IDSA will continue to help practicing ID physicians navigate changes in the nation’s health care delivery system with updated information and practical tools. Promoting the need for ID physicians to be compensated for the services they provide, including non-patient care activities, such as antimicrobial stewardship and infection control, will be an important Society priority, particularly in light of the new payment mechanisms, including gain sharing, possible under health care reform.

Another key area of focus will be enhancing the development of IDSA’s practice guidelines, including making timely revisions, standardizing guideline formats, and ensuring guidelines are concise and easy to use, Executive summaries will continue to be published in Clinical Infectious Diseases, and complete guidelines will be available online.

All forms of viral hepatitis and the array of new drugs being developed to combat these infections present an opportunity for ID physicians to demonstrate their expertise and assume a leadership role in the diagnosis and management of these diseases. With this in mind, IDSA has appointed a task force to develop educational programs and resources to assist members and promote the important role of ID physicians in this area.
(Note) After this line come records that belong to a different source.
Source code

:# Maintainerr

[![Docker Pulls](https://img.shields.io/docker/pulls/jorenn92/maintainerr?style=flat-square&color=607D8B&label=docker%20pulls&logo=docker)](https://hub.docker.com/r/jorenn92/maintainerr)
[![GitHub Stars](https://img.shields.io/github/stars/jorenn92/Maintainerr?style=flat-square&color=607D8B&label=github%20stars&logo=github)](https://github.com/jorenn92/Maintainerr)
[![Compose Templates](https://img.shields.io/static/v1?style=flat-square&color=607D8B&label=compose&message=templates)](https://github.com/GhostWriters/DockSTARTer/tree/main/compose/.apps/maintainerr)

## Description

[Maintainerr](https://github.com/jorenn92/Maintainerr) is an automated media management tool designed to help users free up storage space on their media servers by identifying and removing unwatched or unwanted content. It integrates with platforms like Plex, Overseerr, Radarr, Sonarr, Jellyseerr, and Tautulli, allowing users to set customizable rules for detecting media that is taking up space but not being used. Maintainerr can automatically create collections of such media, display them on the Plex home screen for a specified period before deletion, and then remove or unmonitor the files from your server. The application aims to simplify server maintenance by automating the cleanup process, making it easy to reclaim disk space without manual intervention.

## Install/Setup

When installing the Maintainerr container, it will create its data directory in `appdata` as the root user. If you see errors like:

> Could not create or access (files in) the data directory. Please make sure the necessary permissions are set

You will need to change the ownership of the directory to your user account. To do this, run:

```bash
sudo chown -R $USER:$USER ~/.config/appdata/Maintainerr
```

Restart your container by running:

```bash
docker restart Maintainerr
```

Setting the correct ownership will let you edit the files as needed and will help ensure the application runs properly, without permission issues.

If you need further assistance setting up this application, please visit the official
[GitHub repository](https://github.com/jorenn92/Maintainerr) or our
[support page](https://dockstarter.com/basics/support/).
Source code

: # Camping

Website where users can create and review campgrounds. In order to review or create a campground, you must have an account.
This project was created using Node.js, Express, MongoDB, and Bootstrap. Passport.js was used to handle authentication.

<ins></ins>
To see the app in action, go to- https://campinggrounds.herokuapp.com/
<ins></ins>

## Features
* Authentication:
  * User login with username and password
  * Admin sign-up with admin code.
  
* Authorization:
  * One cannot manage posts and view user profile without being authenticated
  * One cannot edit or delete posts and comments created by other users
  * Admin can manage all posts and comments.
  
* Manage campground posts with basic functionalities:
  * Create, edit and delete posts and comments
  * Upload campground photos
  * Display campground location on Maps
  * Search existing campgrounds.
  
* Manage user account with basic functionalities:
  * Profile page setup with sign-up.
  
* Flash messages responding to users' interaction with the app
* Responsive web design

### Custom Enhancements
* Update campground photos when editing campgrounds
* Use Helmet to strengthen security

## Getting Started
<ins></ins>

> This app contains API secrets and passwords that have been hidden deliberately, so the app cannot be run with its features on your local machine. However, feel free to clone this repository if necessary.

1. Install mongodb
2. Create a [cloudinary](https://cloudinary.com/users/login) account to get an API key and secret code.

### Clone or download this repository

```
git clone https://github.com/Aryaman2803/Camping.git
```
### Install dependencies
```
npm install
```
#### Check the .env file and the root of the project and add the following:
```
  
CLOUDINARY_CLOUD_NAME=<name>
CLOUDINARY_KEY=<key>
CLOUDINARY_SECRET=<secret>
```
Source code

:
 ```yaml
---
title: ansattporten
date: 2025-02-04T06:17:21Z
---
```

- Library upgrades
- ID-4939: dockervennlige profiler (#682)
The HIV Medicine Association (HIVMA) will continue its leadership role in promoting quality HIV care that follows an evidenced-based approach, including as a local scientific partner with the National Institutes of Health for the 2012 International AIDS Conference, July 22-27, in Washington, D.C. IDSA will also continue to have a voice in advocacy on global ID through the efforts of the Center for Global Health Policy.

Perhaps most importantly, planning is well underway for IDWeek 2012, the first-ever joint meeting of IDSA, the Society for Healthcare Epidemiology of America, HIVMA, and the Pediatric Infectious Diseases Society, Oct. 17-21, 2012, in San Diego. With a diverse range of bench-to-bedside programming, speakers, and participants, IDWeek will be a must-attend event for professionals in ID and health care epidemiology that hopefully will establish the tradition of IDWeek as the world’s premier ID meeting.

I look forward to serving you in the coming year as the Society pursues these priorities, in addition to the other work IDSA does on behalf of members. I believe the membership needs to be kept abreast of all important developments, and I will do my best to do so with a variety of methods, including personal emails as well as messages through the IDSA website. I will welcome all of your comments and suggestions. Although we live in challenging times, I know one thing will not change: IDSA’s commitment to serving the needs of its diverse membership.